Thursday, December 17, 2009

19 Oh

The next day was registration and I was working with Michael on creating the id’s and having students fill out some registration forms. The sheet that students had to fill out requested various information points including a birth date. Michael suddenly asked if someone could go find a Shannon Marie LeBlanc. She had put her birthday as November of ’97 and considering it was August of the same year, we figured it was a mistake. I volunteered to go and started searching through the various registration places. I had actually volunteered in order to get out of the office and socialize a little but unfortunately she was in the very next registration station in the history room. It was the girl who Miguel had pointed out. She had on a better outfit but her hair and glasses still were the same. After I found her, she corrected her birthday to the right year. She looked slightly overwhelmed and rather nervous about this adventure of coming to academy. I introduced myself and offered help with anything whatsoever she needed. She smiled up while looking down and I wondered if maybe I had judged this girl too harshly. That awkward moment was interrupted by an even more awkward moment when her father less than subtly suggested that he was ready to move on. I had barely noticed this guy but I suddenly was intimidated. The military background he had came out incredibly clearly; I ineptly said nice to move, I mean meet, you and headed back to the office.

We got all of the students registered and later that evening there was going to be an opening night assembly to get new school year enthusiasm going. However, after dinner there was a couple of hours to kill. The gym was open and a game of basketball was going on. Most students, myself included, were spending time catching up with friends they hadn’t seen all summer, trading stories. I saw Shannon out of the corner of my eye sitting on her own absorbing it all but not really talking to anyone. After having taking a year away from girls, the shyness with which I had approached Nicole and the one I had not been able to overcome with Jane was back. Strangely overwhelmed, I couldn’t get myself to go and talk to her. I went and found a volleyball and got a group of people to get in a circle and just hit the ball around all with the excuse of inviting her to come play. She accepted the invitation and the game lasted for a while. I was next to her in the circle and talked to her and the girl who would be her roommate, Alexis Franklin.

Alexis was a sweet young lady who for a freshman was very confident. She had a presence about her which demanded acknowledgement but a smile which beamed so brightly you knew that it was worth acknowledging. I was talking to them both but clearly wanting to pay more attention to Shannon. Alexis wasn’t catching this and kept interjecting and trying to just be part of the conversation. After the game finally died, I tried to talk to Shannon again but Alexis still came along.

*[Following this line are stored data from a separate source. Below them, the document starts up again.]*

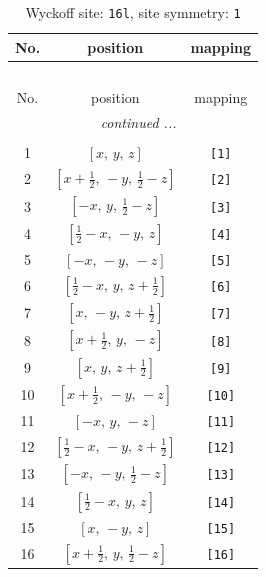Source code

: \documentclass[fleqn,8pt]{jsarticle}
\begin{document}
\begin{longtable}{ccc}
\caption{Wyckoff site: {\tt 16l}, site symmetry: {\tt 1}}
 \\
 \hline \hline
No. & position & mapping \\ \hline \endfirsthead

\multicolumn{2}{l}{\tablename\ \thetable{}} \\
 \hline \hline
No. & position & mapping \\ \hline \endhead

 \hline \hline
\multicolumn{2}{r}{\footnotesize\it continued ...} \\ \endfoot

 \hline \hline
\multicolumn{2}{r}{} \\ \endlastfoot

1 & $\left[ x,\, y,\, z \right]$ & {\tt [1]} \\ \hline
2 & $\left[ x + \frac{1}{2},\, - y,\, \frac{1}{2} - z \right]$ & {\tt [2]} \\ \hline
3 & $\left[ - x,\, y,\, \frac{1}{2} - z \right]$ & {\tt [3]} \\ \hline
4 & $\left[ \frac{1}{2} - x,\, - y,\, z \right]$ & {\tt [4]} \\ \hline
5 & $\left[ - x,\, - y,\, - z \right]$ & {\tt [5]} \\ \hline
6 & $\left[ \frac{1}{2} - x,\, y,\, z + \frac{1}{2} \right]$ & {\tt [6]} \\ \hline
7 & $\left[ x,\, - y,\, z + \frac{1}{2} \right]$ & {\tt [7]} \\ \hline
8 & $\left[ x + \frac{1}{2},\, y,\, - z \right]$ & {\tt [8]} \\ \hline
9 & $\left[ x,\, y,\, z + \frac{1}{2} \right]$ & {\tt [9]} \\ \hline
10 & $\left[ x + \frac{1}{2},\, - y,\, - z \right]$ & {\tt [10]} \\ \hline
11 & $\left[ - x,\, y,\, - z \right]$ & {\tt [11]} \\ \hline
12 & $\left[ \frac{1}{2} - x,\, - y,\, z + \frac{1}{2} \right]$ & {\tt [12]} \\ \hline
13 & $\left[ - x,\, - y,\, \frac{1}{2} - z \right]$ & {\tt [13]} \\ \hline
14 & $\left[ \frac{1}{2} - x,\, y,\, z \right]$ & {\tt [14]} \\ \hline
15 & $\left[ x,\, - y,\, z \right]$ & {\tt [15]} \\ \hline
16 & $\left[ x + \frac{1}{2},\, y,\, \frac{1}{2} - z \right]$ & {\tt [16]} \\
\end{longtable}
\end{document}

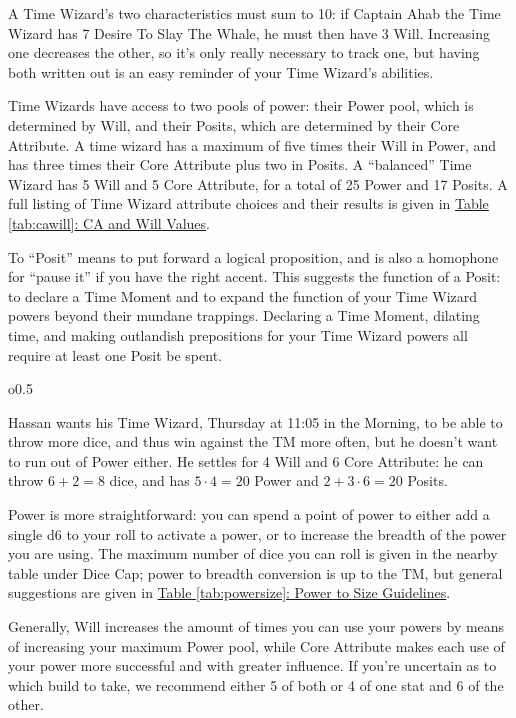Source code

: \documentclass[twoside]{article}
\newenvironment{examplebox}[1]{\begin{tcolorbox}[colback=green!5!white,colframe=green!75!black,title={Example: #1}]}{\end{tcolorbox}\vspace{-30pt}}
\begin{document}
A Time Wizard's two characteristics must sum to 10: if Captain Ahab the Time Wizard has 7 Desire
To Slay The Whale, he must then have 3 Will. Increasing one decreases the other, so it's only
really necessary to track one, but having both written out is an easy reminder of your Time
Wizard's abilities.

Time Wizards have access to two pools of power: their Power pool, which is determined by Will,
and their Posits, which are determined by their Core Attribute. A time wizard has a maximum of
five times their Will in Power, and has three times their Core Attribute plus two in Posits.
A ``balanced'' Time Wizard has 5 Will and 5 Core Attribute, for a total of 25 Power and 17
Posits. A full listing of Time Wizard attribute choices and their results is given in
\hyperref[tab:cawill]{Table \ref*{tab:cawill}: CA and Will Values}.

To ``Posit'' means to put forward a logical proposition, and is also a homophone for ``pause
it'' if you have the right accent. This suggests the function of a Posit: to declare a Time
Moment and to expand the function of your Time Wizard powers beyond their mundane trappings.
Declaring a Time Moment, dilating time, and making outlandish prepositions for your Time Wizard
powers all require at least one Posit be spent.

\begin{wrapfigure}{o}{0.5\textwidth}
   \begin{examplebox}{Determining Characteristics}
      Hassan wants his Time Wizard, Thursday at 11:05 in the Morning, to be able to throw more
      dice, and thus win against the TM more often, but he doesn't want to run out of Power
      either. He settles for 4 Will and 6 Core Attribute: he can throw $6+2=8$ dice, and has
      $5\cdot 4=20$ Power and $2+3\cdot 6=20$ Posits.
   \end{examplebox}
   \vspace{20pt}
\end{wrapfigure}

Power is more straightforward: you can spend a point of power to either add a single d6 to your
roll to activate a power, or to increase the breadth of the power you are using. The maximum
number of dice you can roll is given in the nearby table under Dice Cap; power to breadth
conversion is up to the TM, but general suggestions are given in
\hyperref[tab:powersize]{Table \ref*{tab:powersize}: Power to Size Guidelines}.

Generally, Will increases the amount of times you can use your powers by means of increasing
your maximum Power pool, while Core Attribute makes each use of your power more successful and
with greater influence. If you're uncertain as to which build to take, we recommend either 5
of both or 4 of one stat and 6 of the other.
\end{document}

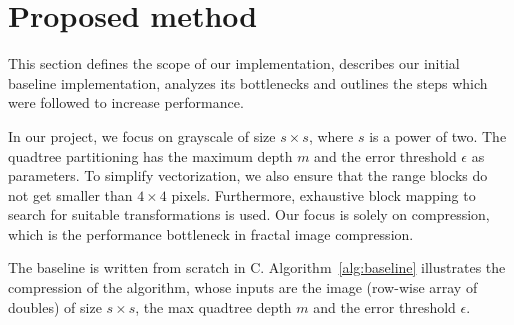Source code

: \section{Proposed method}\label{sec:yourmethod}

This section defines the scope of our implementation, describes our initial baseline
implementation, analyzes its bottlenecks and outlines the steps which were followed to
increase performance.

In our project, we focus on grayscale of size $s \times s$, where $s$ is a power of two.
The quadtree partitioning has the maximum depth $m$ and the error threshold $\epsilon$ as parameters.
To simplify vectorization, we also ensure that the range blocks do not get smaller than $4 \times 4$ pixels.
Furthermore, exhaustive block mapping to search for suitable transformations is used.
Our focus is solely on compression, which is the performance bottleneck in fractal image compression.

The baseline is written from scratch in C. Algorithm~\ref{alg:baseline} illustrates the compression of the algorithm,
whose inputs are the image (row-wise array of doubles) of size $s \times s$, the max quadtree depth $m$ and the error threshold $\epsilon$.

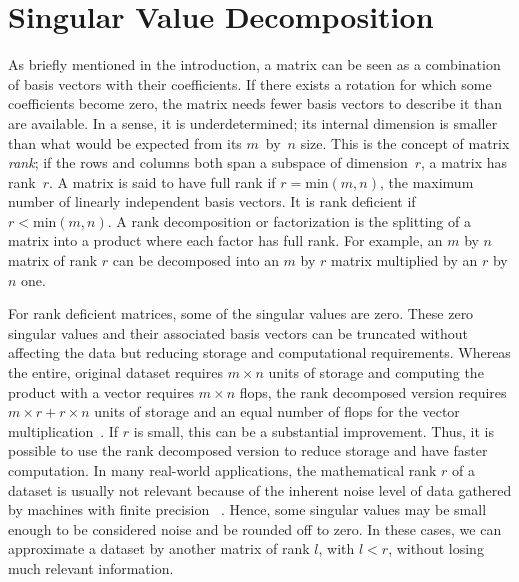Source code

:\documentclass[ijgi,article,submit,moreauthors,pdftex,10pt,a4paper]{Definitions/mdpi}
\begin{document}

\section{Singular Value Decomposition}
\label{sec:LinearAlgebra}

As briefly mentioned in the introduction, a matrix can be seen as a combination of basis vectors with their coefficients. If there exists a rotation for which some coefficients become zero, the matrix needs fewer basis vectors to describe it than are available. In a sense, it is underdetermined; its internal dimension is smaller than what would be expected from its $m$~by~$n$ size. This is the concept of matrix \textit{rank}; if the rows and columns both span a subspace of dimension~$r$, a matrix has rank~$r$. A matrix is said to have full rank if $r = \text{min}(m, n)$, the maximum number of linearly independent basis vectors. It is rank deficient if $r < \text{min}(m, n)$. A rank decomposition or factorization is the splitting of a matrix into a product where each factor has full rank. For example, an $m$ by $n$ matrix of rank $r$ can be decomposed into an $m$ by $r$ matrix multiplied by an $r$ by $n$ one. %

For rank deficient matrices, some of the singular values are zero. These zero singular values and their associated basis vectors can be truncated without affecting the data but reducing storage and computational requirements. Whereas the entire, original dataset requires $m \times n$ units of storage and computing the product with a vector requires $m \times n$ flops, the rank decomposed version requires $m \times r + r \times n$ units of storage and an equal number of flops for the vector multiplication~\cite{Martinsson2016}. If $r$ is small, this can be a substantial improvement. Thus, it is possible to use the rank decomposed version to reduce storage and have faster computation. In many real-world applications, the mathematical rank $r$ of a dataset is usually not relevant because of the inherent noise level of data gathered by machines with finite precision ~\cite{Martinsson2016}. Hence, some singular values may be small enough to be considered noise and be rounded off to zero. In these cases, we can approximate a dataset by another matrix of rank $l$, with $l < r$, without losing much relevant information.
\end{document}
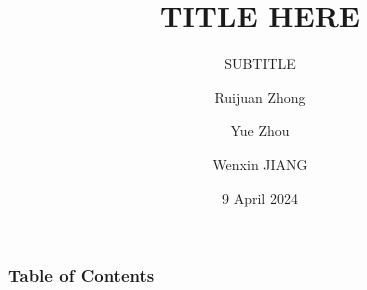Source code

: \documentclass{beamer}
\title[GLM Net] %
{TITLE HERE}
\subtitle{SUBTITLE}
\author[] %
{Ruijuan Zhong \and Yue Zhou \and Wenxin JIANG} %
\institute[BIOS] %
{
  Department of Biostatistics\\
  City University of Hong Kong
}
\date[April 2024] %
{9 April 2024}
\begin{document}
\frame{\titlepage}


\begin{frame}
\frametitle{Table of Contents}
\tableofcontents
\end{frame}







\end{document}
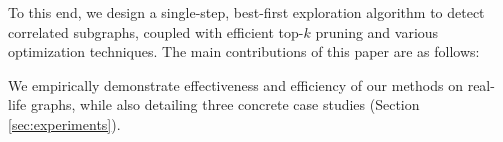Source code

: {%

To this end, we design a single-step, best-first exploration algorithm to detect correlated subgraphs,
coupled with efficient top-$k$ pruning and various optimization techniques.
The main contributions of this paper are as follows:
\squishlist
\item
\item
\item
\item We empirically demonstrate effectiveness and efficiency of our methods on real-life graphs,
while also detailing three concrete case studies (Section \ref{sec:experiments}).
\squishend
}

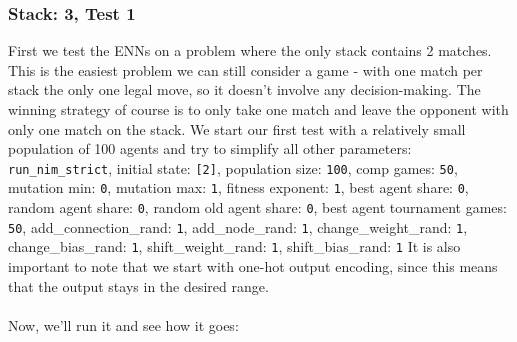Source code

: \documentclass[11pt]{report}
\begin{document}
\begin{enumerate}
                \subsubsection{Stack: 3, Test 1}
    First we test the ENNs on a problem where the only stack contains 2 matches.
    This is the easiest problem we can still consider a game - with one match per stack the only one legal move, so it doesn't involve any decision-making.
    The winning strategy of course is to only take one match and leave the opponent with only one match on the stack.
    We start our first test with a relatively small population of 100 agents and try to simplify all other parameters:
    \\
    \texttt{run\_nim\_strict}, initial state: \texttt{[2]}, population size: \texttt{100}, comp games: \texttt{50}, mutation min: \texttt{0}, mutation max: \texttt{1}, fitness exponent: \texttt{1}, best agent share:
    \texttt{0}, random agent share: \texttt{0}, random old agent share: \texttt{0}, best agent tournament games: \texttt{50}, add\_connection\_rand: \texttt{1}, add\_node\_rand: \texttt{1}, change\_weight\_rand: \texttt{1}, change\_bias\_rand: \texttt{1}, shift\_weight\_rand: \texttt{1}, shift\_bias\_rand: \texttt{1}
    It is also important to note that we start with one-hot output encoding, since this means that the output stays in the desired range.
    \\ \\
    Now, we'll run it and see how it goes:
    \\
    \newcommand{\csvpath}{../data/simple_nim/stack_2/t_1/stats.csv} %
    \begin{center}
\end{center}
\end{enumerate}
\end{document}
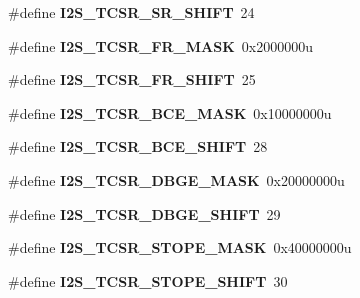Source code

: \begin{DoxyCompactItemize}
\item 
\#define {\bfseries I2\+S\+\_\+\+T\+C\+S\+R\+\_\+\+S\+R\+\_\+\+S\+H\+I\+FT}~24\hypertarget{group__I2S__Register__Masks_gab1a40505d50cdd19b7e37eaa0d6cc184}{}\label{group__I2S__Register__Masks_gab1a40505d50cdd19b7e37eaa0d6cc184}

\item 
\#define {\bfseries I2\+S\+\_\+\+T\+C\+S\+R\+\_\+\+F\+R\+\_\+\+M\+A\+SK}~0x2000000u\hypertarget{group__I2S__Register__Masks_gab914972c0af99c736c0873d7c9f325f6}{}\label{group__I2S__Register__Masks_gab914972c0af99c736c0873d7c9f325f6}

\item 
\#define {\bfseries I2\+S\+\_\+\+T\+C\+S\+R\+\_\+\+F\+R\+\_\+\+S\+H\+I\+FT}~25\hypertarget{group__I2S__Register__Masks_gaee3fc16502863ff4fa31702ca5add676}{}\label{group__I2S__Register__Masks_gaee3fc16502863ff4fa31702ca5add676}

\item 
\#define {\bfseries I2\+S\+\_\+\+T\+C\+S\+R\+\_\+\+B\+C\+E\+\_\+\+M\+A\+SK}~0x10000000u\hypertarget{group__I2S__Register__Masks_ga1a283a2875596890e8d014ba29a2d764}{}\label{group__I2S__Register__Masks_ga1a283a2875596890e8d014ba29a2d764}

\item 
\#define {\bfseries I2\+S\+\_\+\+T\+C\+S\+R\+\_\+\+B\+C\+E\+\_\+\+S\+H\+I\+FT}~28\hypertarget{group__I2S__Register__Masks_gabcf492ab7f9cc04accd4b8d144a195d8}{}\label{group__I2S__Register__Masks_gabcf492ab7f9cc04accd4b8d144a195d8}

\item 
\#define {\bfseries I2\+S\+\_\+\+T\+C\+S\+R\+\_\+\+D\+B\+G\+E\+\_\+\+M\+A\+SK}~0x20000000u\hypertarget{group__I2S__Register__Masks_ga168b4f72e1d68208f211020224bc4f1d}{}\label{group__I2S__Register__Masks_ga168b4f72e1d68208f211020224bc4f1d}

\item 
\#define {\bfseries I2\+S\+\_\+\+T\+C\+S\+R\+\_\+\+D\+B\+G\+E\+\_\+\+S\+H\+I\+FT}~29\hypertarget{group__I2S__Register__Masks_ga45053916a88f0ce8d3a0798b7529f976}{}\label{group__I2S__Register__Masks_ga45053916a88f0ce8d3a0798b7529f976}

\item 
\#define {\bfseries I2\+S\+\_\+\+T\+C\+S\+R\+\_\+\+S\+T\+O\+P\+E\+\_\+\+M\+A\+SK}~0x40000000u\hypertarget{group__I2S__Register__Masks_ga2692628bf911b8951e8f77dbd6809f87}{}\label{group__I2S__Register__Masks_ga2692628bf911b8951e8f77dbd6809f87}

\item 
\#define {\bfseries I2\+S\+\_\+\+T\+C\+S\+R\+\_\+\+S\+T\+O\+P\+E\+\_\+\+S\+H\+I\+FT}~30\hypertarget{group__I2S__Register__Masks_ga931d31ce7c806e53554e29d7cf0db6ed}{}\label{group__I2S__Register__Masks_ga931d31ce7c806e53554e29d7cf0db6ed}


\end{DoxyCompactItemize}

Alexis finally grew bored and wanted to meet other people and so it was just Shannon and I finally getting to talk.

She was from Puerto Rican descent, a Junior from Killeen, clearly ill at ease and wanting to adjust to this place, never having lived away from her parents. She had three younger siblings who were only in elementary. It was clear she was smart and that there was some part of herself she was holding back but wanted to show. Shannon wanted to be known but would not push herself onto the scene. I was becoming quickly fascinated with her when someone called out to me. The assembly was about to begin and the student association officers were running it. I muttered an odd comment about how nice it was to have met her and headed on my way. There was no magical moment where I knew she was the one. I hadn’t even decided this was someone to pursue romantically but I’d realized she had an entice all her own.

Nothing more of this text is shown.